Book by Marshall McLuhan

War and Peace in the Global Village is a 1968 book by Marshall McLuhan and Quentin Fiore. It contains a collage of images and text that illustrates the effects of electronic media and new technology on man. Marshall McLuhan used James Joyce's Finnegans Wake as a major inspiration for this study of war throughout history as an indicator as to how war may be conducted in the future. (1st Ed.: Bantam, NY; reissued by Gingko Press, 2001 ISBN 1-58423-074-6),

Joyce's Wake is claimed to be a gigantic cryptogram which reveals a cyclic pattern for the whole history of man through its Ten Thunders. Each "thunder" below is a 100-character portmanteau of other words to create a statement he likens to an effect that each technology has on the society into which it is introduced. In order to glean the most understanding out of each, the reader must break the portmanteau into separate words (and many of these are themselves portmanteaus of words taken from multiple languages other than English) and speak them aloud for the spoken effect of each word. There is much dispute over what each portmanteau truly denotes.

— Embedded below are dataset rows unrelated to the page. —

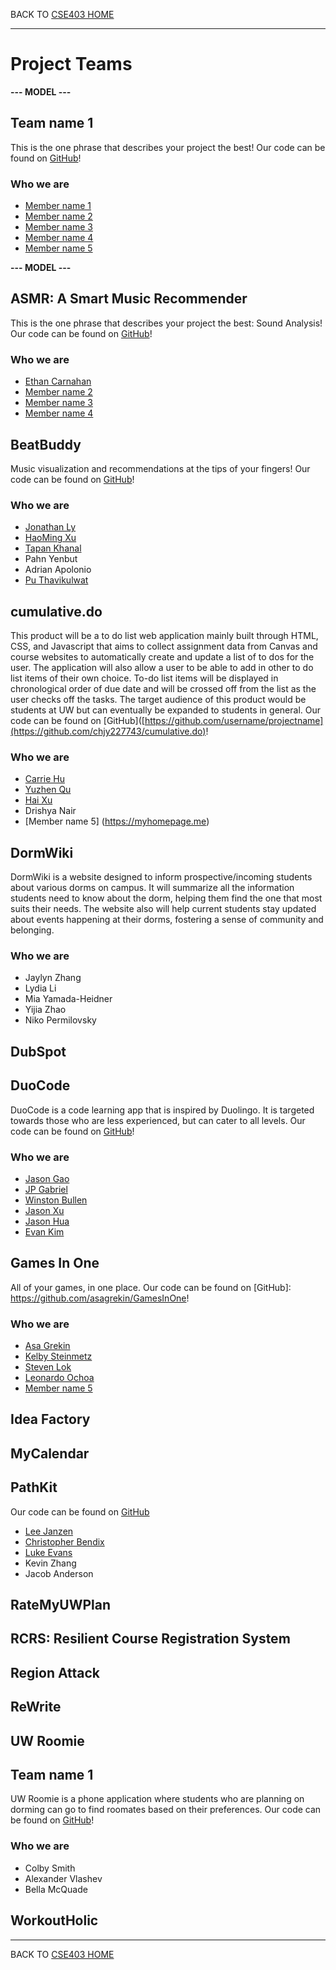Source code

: BACK TO [CSE403 HOME](README.md)

---

# Project Teams

**--- MODEL ---**

## Team name 1

This is the one phrase that describes your project the best!
Our code can be found on [GitHub](https://github.com/username/projectname)!

### Who we are

  - [Member name 1](https://myhomepage.me)
  - [Member name 2](https://myhomepage.me)
  - [Member name 3](https://myhomepage.me)
  - [Member name 4](https://myhomepage.me)
  - [Member name 5](https://myhomepage.me)

**--- MODEL ---**

## ASMR: A Smart Music Recommender

This is the one phrase that describes your project the best: Sound Analysis!
Our code can be found on [GitHub](https://github.com/DreamRealitii/ASmartMusicRecommender)!

### Who we are

  - [Ethan Carnahan](https://github.com/DreamRealitii)
  - [Member name 2](https://github.com/)
  - [Member name 3](https://github.com/)
  - [Member name 4](https://github.com/)

## BeatBuddy

Music visualization and recommendations at the tips of your fingers!
Our code can be found on [GitHub](https://github.com/hmxxu/beatbuddy)!

### Who we are

  - [Jonathan Ly](https://jly02.github.io)
  - [HaoMing Xu](https://hmxxu.github.io)
  - [Tapan Khanal](https://www.linkedin.com/in/tapkha/)
  - Pahn Yenbut
  - Adrian Apolonio
  - [Pu Thavikulwat](https://pu-thavi.com)

## cumulative.do
This product will be a to do list web application mainly built through HTML, CSS, and Javascript that aims to collect assignment data from Canvas and course websites to automatically create and update a list of to dos for the user. The application will also allow a user to be able to add in other to do list items of their own choice. To-do list items will be displayed in chronological order of due date and will be crossed off from the list as the user checks off the tasks. The target audience of this product would be students at UW but can eventually be expanded to students in general. 
Our code can be found on [GitHub]([https://github.com/username/projectname](https://github.com/chjy227743/cumulative.do)!

### Who we are

  - [Carrie Hu](https://github.com/chjy227743)
  - [Yuzhen Qu](https://github.com/yuzhenqu)
  - [Hai Xu](https://github.com/haiprivate)
  - Drishya Nair
  - [Member name 5] (https://myhomepage.me)

## DormWiki

DormWiki is a website designed to inform prospective/incoming students about various dorms on campus. It will summarize all the information students need to know about the dorm, helping them find the one that most suits their needs. The website also will help current students stay updated about events happening at their dorms, fostering a sense of community and belonging.

### Who we are

  - Jaylyn Zhang
  - Lydia Li
  - Mia Yamada-Heidner
  - Yijia Zhao
  - Niko Permilovsky


## DubSpot

## DuoCode

DuoCode is a code learning app that is inspired by Duolingo. It is targeted towards those who are less experienced, but can cater to all levels.
Our code can be found on [GitHub](https://github.com/winstonbullen/DuoCode)!

### Who we are

  - [Jason Gao](https://github.com/jgao222)
  - [JP Gabriel](https://www.linkedin.com/in/jpgab/)
  - [Winston Bullen](https://www.linkedin.com/in/winbullen/)
  - [Jason Xu](https://www.linkedin.com/in/jaxu/)
  - [Jason Hua](https://github.com/Jhhua04)
  - [Evan Kim](https://www.linkedin.com/in/evan-h-kim/)

## Games In One

All of your games, in one place.
Our code can be found on [GitHub]: https://github.com/asagrekin/GamesInOne!

### Who we are

  - [Asa Grekin](https://www.linkedin.com/in/asagrekin/)
  - [Kelby Steinmetz](https://www.linkedin.com/in/kelbys2/)
  - [Steven Lok](https://www.linkedin.com/in/steven-lok/)
  - [Leonardo Ochoa](https://www.linkedin.com/in/leonardo-ochoa-)
  - [Member name 5](https://myhomepage.me)
## Idea Factory

## MyCalendar

## PathKit

Our code can be found on [GitHub](https://github.com/LeeJMorel/PathKit)

  - [Lee Janzen](https://leejmorel.github.io/#/)
  - [Christopher Bendix](https://github.com/neonsigh)
  - [Luke Evans](https://github.com/puggernauts)
  - Kevin Zhang
  - Jacob Anderson

## RateMyUWPlan

## RCRS: Resilient Course Registration System

## Region Attack

## ReWrite

## UW Roomie

## Team name 1

UW Roomie is a phone application where students who are planning on dorming can go to find roomates based on their preferences.
Our code can be found on [GitHub](https://github.com/Zanderthegreat12/UW-Roomie)!

### Who we are

  - Colby Smith
  - Alexander Vlashev
  - Bella McQuade

## WorkoutHolic

---

BACK TO [CSE403 HOME](README.md)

McLuhan claims that the ten thunders in Wake represent different stages in the history of man:
- Thunder 1: Paleolithic to Neolithic. Speech. Split of East/West. From herding to harnessing animals.
- Thunder 2: Clothing as weaponry. Enclosure of private parts. First social aggression.
- Thunder 3: Specialism. Centralism via wheel, transport, cities: civil life.
- Thunder 4: Markets and truck gardens. Patterns of nature submitted to greed and power.
- Thunder 5: Printing. Distortion and translation of human patterns and postures and pastors.
- Thunder 6: Industrial Revolution. Extreme development of print process and individualism.
- Thunder 7: Tribal man again. All choractors end up separate, private man. Return of choric.
- Thunder 8: Movies. Pop art, pop Kulch via tribal radio. Wedding of sight and sound.
- Thunder 9: Car and Plane. Both centralizing and decentralizing at once create cities in crisis. Speed and death.
- Thunder 10: Television. Back to tribal involvement in tribal mood-mud. The last thunder is a turbulent, muddy wake, and murk of non-visual, tactile man.

== Pain Caused by New Media (Page 16) ==

Early in the book, Marshall McLuhan introduces emphasis on media-induced discomfort. "The pain caused by new media and new technologies tends very much to fall into the category of 'referred pain,' such as skin trouble caused by the appendix or the heart."

The opposite of causing pain is also true. Numbing audiences via media systems to global village horrors. In a February 2025 interview, John Keane discussed the relevance of the 1968 book to modern-day whitewashing and "beautification" of warfare.